Las prisas le hicieron cometer errores
El verano llegó y la mayor parte de los responsables de las investigaciones aplazaron sus vacaciones para seguir con la caza del hombre: analizando llamadas, buscando un ascensor con un panel de un determinado color, revisando el padrón municipal y llevando de la mano a la que seguía siendo su principal fuente de información, la pequeña secuestrada en abril. A finales de agosto, volvió a actuar. Esta vez sin plan, sin narcóticos, sin guarida en la que dar rienda suelta a sus perversiones. Y con una precipitación que le hizo cometer muchos errores: su coche fue grabado por una cámara -aunque no sirvió de nada-, dejó una huella en la tienda a la que entró… El viento soplaba a favor de la policía, que avanzó en pocos días mucho más de lo que había hecho en varias semanas. El testimonio de esta víctima, junto al de la niña española agredida en abril y el de una pequeña japonesa que el pederasta intentó secuestrar ese mismo día de abril sirvieron para elaborar un retrato muy preciso del sospechoso.

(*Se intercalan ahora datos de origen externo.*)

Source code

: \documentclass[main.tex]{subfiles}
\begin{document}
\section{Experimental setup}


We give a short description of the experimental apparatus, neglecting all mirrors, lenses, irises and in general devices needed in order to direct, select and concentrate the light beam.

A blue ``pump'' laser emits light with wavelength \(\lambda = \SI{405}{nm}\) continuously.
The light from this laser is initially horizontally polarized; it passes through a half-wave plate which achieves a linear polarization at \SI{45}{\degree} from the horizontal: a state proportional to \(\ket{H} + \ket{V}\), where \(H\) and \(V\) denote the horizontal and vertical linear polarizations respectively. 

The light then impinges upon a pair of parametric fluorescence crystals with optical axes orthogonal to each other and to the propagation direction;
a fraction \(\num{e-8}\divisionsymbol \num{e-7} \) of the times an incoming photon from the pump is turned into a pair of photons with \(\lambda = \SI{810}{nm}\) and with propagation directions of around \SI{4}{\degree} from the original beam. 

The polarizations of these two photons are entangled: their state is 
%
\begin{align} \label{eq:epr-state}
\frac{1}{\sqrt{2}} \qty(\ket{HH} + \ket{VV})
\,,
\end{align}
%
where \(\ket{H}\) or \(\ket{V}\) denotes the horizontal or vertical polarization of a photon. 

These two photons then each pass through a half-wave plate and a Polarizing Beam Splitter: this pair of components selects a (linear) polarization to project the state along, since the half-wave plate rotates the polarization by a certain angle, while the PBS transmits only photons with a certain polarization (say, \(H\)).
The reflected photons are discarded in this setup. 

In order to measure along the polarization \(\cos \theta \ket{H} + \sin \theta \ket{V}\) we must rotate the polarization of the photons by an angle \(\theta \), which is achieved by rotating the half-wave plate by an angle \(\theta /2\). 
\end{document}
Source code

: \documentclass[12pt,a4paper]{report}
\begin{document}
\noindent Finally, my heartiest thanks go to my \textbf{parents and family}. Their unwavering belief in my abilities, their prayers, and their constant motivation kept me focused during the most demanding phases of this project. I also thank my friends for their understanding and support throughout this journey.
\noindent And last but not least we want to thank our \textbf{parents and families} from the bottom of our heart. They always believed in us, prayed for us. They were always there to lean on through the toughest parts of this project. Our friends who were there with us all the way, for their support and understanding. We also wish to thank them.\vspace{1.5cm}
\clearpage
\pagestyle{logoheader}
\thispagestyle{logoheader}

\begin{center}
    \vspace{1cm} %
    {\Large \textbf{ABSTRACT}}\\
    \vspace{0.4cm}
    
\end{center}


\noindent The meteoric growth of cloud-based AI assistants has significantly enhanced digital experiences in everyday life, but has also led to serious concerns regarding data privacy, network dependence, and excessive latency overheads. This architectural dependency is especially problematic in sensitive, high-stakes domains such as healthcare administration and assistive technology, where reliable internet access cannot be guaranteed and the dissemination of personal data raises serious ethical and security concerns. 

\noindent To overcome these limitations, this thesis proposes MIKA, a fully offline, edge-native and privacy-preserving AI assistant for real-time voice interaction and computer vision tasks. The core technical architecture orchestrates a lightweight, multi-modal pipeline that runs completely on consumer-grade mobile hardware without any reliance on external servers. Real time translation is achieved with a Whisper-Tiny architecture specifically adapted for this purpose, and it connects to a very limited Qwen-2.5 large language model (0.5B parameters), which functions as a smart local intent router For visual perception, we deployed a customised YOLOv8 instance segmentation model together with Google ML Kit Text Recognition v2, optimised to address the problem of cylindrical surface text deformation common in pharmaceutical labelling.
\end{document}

La ciencia tuvo que dejar paso al instinto. La niña dominicana dijo que en el coche del agresor había una toalla, una bolsa deportiva y una botella de plástico. La descripción –grande, muy musculoso– y esos detalles encajaban con un asiduo cliente de un gimnasio. Los responsables del operativo decidieron echar un órdago: en 30 gimnasios de los barrios investigados plantaron dos policías para comprobar si por allí pasaba el tipo descrito, el de «la mancha en la cara como la de mi mamá», tal y como se refirió a la verruga en la cara del monstruo la niña japonesa.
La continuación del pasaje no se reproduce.